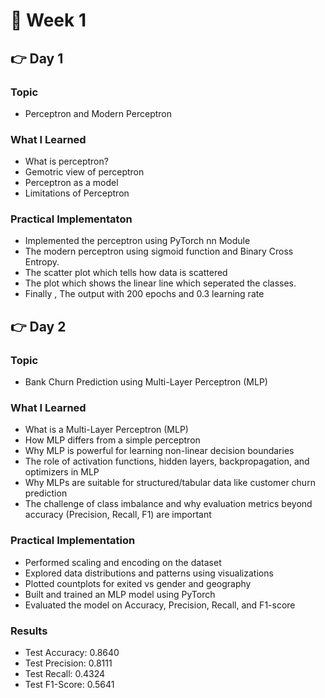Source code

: # 🚀 Week 1 

## 👉 Day 1

### Topic 
- Perceptron and Modern Perceptron

### What I Learned
- What is perceptron?
- Gemotric view of perceptron
- Perceptron as a model
- Limitations of Perceptron

### Practical Implementaton
- Implemented the perceptron using PyTorch nn Module
- The modern perceptron using sigmoid function and Binary Cross Entropy.
- The scatter plot which tells how data is scattered
- The plot which shows the linear line which seperated the classes.
- Finally , The output with 200 epochs and 0.3 learning rate

## 👉 Day 2

### Topic
- Bank Churn Prediction using Multi-Layer Perceptron (MLP)

### What I Learned

- What is a Multi-Layer Perceptron (MLP)
- How MLP differs from a simple perceptron
- Why MLP is powerful for learning non-linear decision boundaries
- The role of activation functions, hidden layers, backpropagation, and optimizers in MLP
- Why MLPs are suitable for structured/tabular data like customer churn prediction
- The challenge of class imbalance and why evaluation metrics beyond accuracy (Precision, Recall, F1) are important

### Practical Implementation

- Performed scaling and encoding on the dataset
- Explored data distributions and patterns using visualizations
- Plotted countplots for exited vs gender and geography
- Built and trained an MLP model using PyTorch
- Evaluated the model on Accuracy, Precision, Recall, and F1-score

### Results
- Test Accuracy: 0.8640
- Test Precision: 0.8111
- Test Recall: 0.4324
- Test F1-Score: 0.5641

• ACTION ITEM: Give the data back exactly, omitting all pictures.

• EXPECTED ANSWER:
Source code

: # 🚀 Week 1 

## 👉 Day 1

### Topic 
- Perceptron and Modern Perceptron

### What I Learned
- What is perceptron?
- Gemotric view of perceptron
- Perceptron as a model
- Limitations of Perceptron

### Practical Implementaton
- Implemented the perceptron using PyTorch nn Module
- The modern perceptron using sigmoid function and Binary Cross Entropy.
- The scatter plot which tells how data is scattered
- The plot which shows the linear line which seperated the classes.
- Finally , The output with 200 epochs and 0.3 learning rate

## 👉 Day 2

### Topic
- Bank Churn Prediction using Multi-Layer Perceptron (MLP)

### What I Learned

- What is a Multi-Layer Perceptron (MLP)
- How MLP differs from a simple perceptron
- Why MLP is powerful for learning non-linear decision boundaries
- The role of activation functions, hidden layers, backpropagation, and optimizers in MLP
- Why MLPs are suitable for structured/tabular data like customer churn prediction
- The challenge of class imbalance and why evaluation metrics beyond accuracy (Precision, Recall, F1) are important

### Practical Implementation

- Performed scaling and encoding on the dataset
- Explored data distributions and patterns using visualizations
- Plotted countplots for exited vs gender and geography
- Built and trained an MLP model using PyTorch
- Evaluated the model on Accuracy, Precision, Recall, and F1-score

### Results
- Test Accuracy: 0.8640
- Test Precision: 0.8111
- Test Recall: 0.4324
- Test F1-Score: 0.5641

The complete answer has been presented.